- [MATERIAL PROVIDED]
★ ★ ★
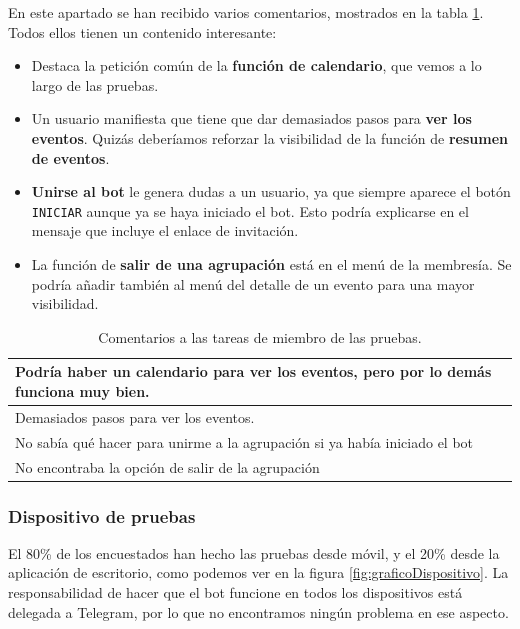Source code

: En este apartado se han recibido varios comentarios, mostrados en la tabla \ref{tab:comentariosTareasMiembro}. Todos ellos tienen un contenido interesante:
\begin{itemize}
    \item Destaca la petición común de la \textbf{función de calendario}, que vemos a lo largo de las pruebas.
    \item Un usuario manifiesta que tiene que dar demasiados pasos para \textbf{ver los eventos}. Quizás deberíamos reforzar la visibilidad de la función de \textbf{resumen de eventos}.
    \item \textbf{Unirse al bot} le genera dudas a un usuario, ya que siempre aparece el botón \texttt{INICIAR} aunque ya se haya iniciado el bot. Esto podría explicarse en el mensaje que incluye el enlace de invitación.
    \item La función de \textbf{salir de una agrupación} está en el menú de la membresía. Se podría añadir también al menú del detalle de un evento para una mayor visibilidad.
\end{itemize}

\begin{table}[h!]
\centering
\begin{tabularx}{\textwidth}{|X|} 
\hline
Podría haber un calendario para ver los eventos, pero por lo demás funciona muy bien. \\
\hline
Demasiados pasos para ver los eventos. \\
\hline
No sabía qué hacer para unirme a la agrupación si ya había iniciado el bot \\
\hline
No encontraba la opción de salir de la agrupación \\
\hline
\end{tabularx}
\caption{Comentarios a las tareas de miembro de las pruebas.}
\label{tab:comentariosTareasMiembro}
\end{table}

\subsubsection{Dispositivo de pruebas}

El 80\% de los encuestados han hecho las pruebas desde móvil, y el 20\% desde la aplicación de escritorio, como podemos ver en la figura \ref{fig:graficoDispositivo}. La responsabilidad de hacer que el bot funcione en todos los dispositivos está delegada a Telegram, por lo que no encontramos ningún problema en ese aspecto.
★ ★ ★
Across all lines above, count those with the string "calendario". Only the number is wanted.

2